Wird die Datenmenge zu groß, werden mehrere PDUs nacheinander versendet. Um dies zu vermeiden, musst du die zu lesenden Pakete aufteilen auf die Größe eines PDU.

Anschließend erstellst du mehrere Verbindungen zur selben SPS und sendest die PDUs parallel los.

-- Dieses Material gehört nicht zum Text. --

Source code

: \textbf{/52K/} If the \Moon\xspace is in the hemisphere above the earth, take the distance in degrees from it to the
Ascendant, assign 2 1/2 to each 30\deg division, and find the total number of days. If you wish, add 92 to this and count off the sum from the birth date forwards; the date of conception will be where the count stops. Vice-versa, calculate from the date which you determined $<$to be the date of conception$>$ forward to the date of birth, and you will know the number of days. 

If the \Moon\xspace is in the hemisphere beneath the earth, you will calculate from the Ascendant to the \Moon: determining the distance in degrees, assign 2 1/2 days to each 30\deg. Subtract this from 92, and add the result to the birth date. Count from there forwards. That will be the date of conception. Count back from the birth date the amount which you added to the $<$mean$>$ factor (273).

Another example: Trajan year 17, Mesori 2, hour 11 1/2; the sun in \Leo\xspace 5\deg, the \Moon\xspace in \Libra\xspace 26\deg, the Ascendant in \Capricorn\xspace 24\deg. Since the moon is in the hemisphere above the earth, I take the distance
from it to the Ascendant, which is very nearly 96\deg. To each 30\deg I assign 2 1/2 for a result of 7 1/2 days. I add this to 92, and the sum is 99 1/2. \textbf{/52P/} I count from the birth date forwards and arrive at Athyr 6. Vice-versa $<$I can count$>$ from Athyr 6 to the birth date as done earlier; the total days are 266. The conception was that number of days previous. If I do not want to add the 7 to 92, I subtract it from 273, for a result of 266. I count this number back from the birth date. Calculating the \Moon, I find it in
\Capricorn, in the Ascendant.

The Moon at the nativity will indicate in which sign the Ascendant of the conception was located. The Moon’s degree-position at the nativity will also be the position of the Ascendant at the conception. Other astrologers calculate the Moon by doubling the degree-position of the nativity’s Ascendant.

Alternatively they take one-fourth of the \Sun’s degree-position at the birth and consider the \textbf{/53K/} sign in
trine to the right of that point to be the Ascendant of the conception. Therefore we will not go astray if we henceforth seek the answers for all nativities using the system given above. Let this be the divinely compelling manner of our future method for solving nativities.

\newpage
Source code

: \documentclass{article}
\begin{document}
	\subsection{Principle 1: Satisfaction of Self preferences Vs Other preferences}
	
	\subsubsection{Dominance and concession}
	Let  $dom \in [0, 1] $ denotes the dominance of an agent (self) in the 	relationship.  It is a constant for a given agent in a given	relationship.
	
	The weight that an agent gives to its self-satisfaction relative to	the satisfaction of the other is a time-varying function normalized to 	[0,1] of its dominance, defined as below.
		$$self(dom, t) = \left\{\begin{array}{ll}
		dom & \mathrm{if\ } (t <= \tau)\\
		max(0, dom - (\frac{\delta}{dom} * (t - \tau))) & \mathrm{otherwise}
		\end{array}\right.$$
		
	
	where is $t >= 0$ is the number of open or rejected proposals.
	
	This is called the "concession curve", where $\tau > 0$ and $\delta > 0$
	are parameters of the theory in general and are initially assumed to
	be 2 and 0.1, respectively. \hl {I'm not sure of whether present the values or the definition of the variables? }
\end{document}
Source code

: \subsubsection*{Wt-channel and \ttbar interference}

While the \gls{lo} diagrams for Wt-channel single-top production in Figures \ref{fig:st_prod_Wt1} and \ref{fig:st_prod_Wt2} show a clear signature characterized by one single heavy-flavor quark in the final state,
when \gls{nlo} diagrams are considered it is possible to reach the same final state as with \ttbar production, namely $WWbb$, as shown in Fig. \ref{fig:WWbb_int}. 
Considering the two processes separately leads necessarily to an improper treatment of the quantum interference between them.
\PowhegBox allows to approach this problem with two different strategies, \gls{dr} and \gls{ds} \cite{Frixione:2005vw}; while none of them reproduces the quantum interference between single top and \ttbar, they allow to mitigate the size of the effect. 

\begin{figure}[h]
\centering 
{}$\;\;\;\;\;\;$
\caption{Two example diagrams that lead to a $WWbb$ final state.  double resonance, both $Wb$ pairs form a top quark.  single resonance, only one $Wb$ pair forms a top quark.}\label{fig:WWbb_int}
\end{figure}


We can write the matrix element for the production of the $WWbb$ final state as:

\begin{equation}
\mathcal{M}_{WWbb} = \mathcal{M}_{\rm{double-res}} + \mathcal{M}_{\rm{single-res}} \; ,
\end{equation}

Damit solltest du auf die Lesezeit von 15/30 ms auch für die 1000 Byte kommen.


----------



## Burkhard (25 September 2015)

Ah, ok. Ich habe ja in meinem Programm bereits parallele Threads. Fuer jede SPS habe ich einen eigenen Thread. Pro Thread/SPS habe ich aber nur eine Verbindung. Eine PDU hat bei mir die Groesse 240 Byte. Das ist ziemlich wenig. Ein einziger String, was ja ein Byte-Array ist, passt da ja nicht mal komplett rein, wobei ich aber eigentlich gar nicht so grosse Strings brauche, wenn ich Seriennummern oder gescannte Barcodes einlese. 

Allerdings ein Array of Real oder Int ueberschreitet schnell die Groesse einer PDU. Ich denke es ist schwierig, aber es sollte irgendwie machbar sein, auch ein Array aufzuteilen und einzeln einzulesen. 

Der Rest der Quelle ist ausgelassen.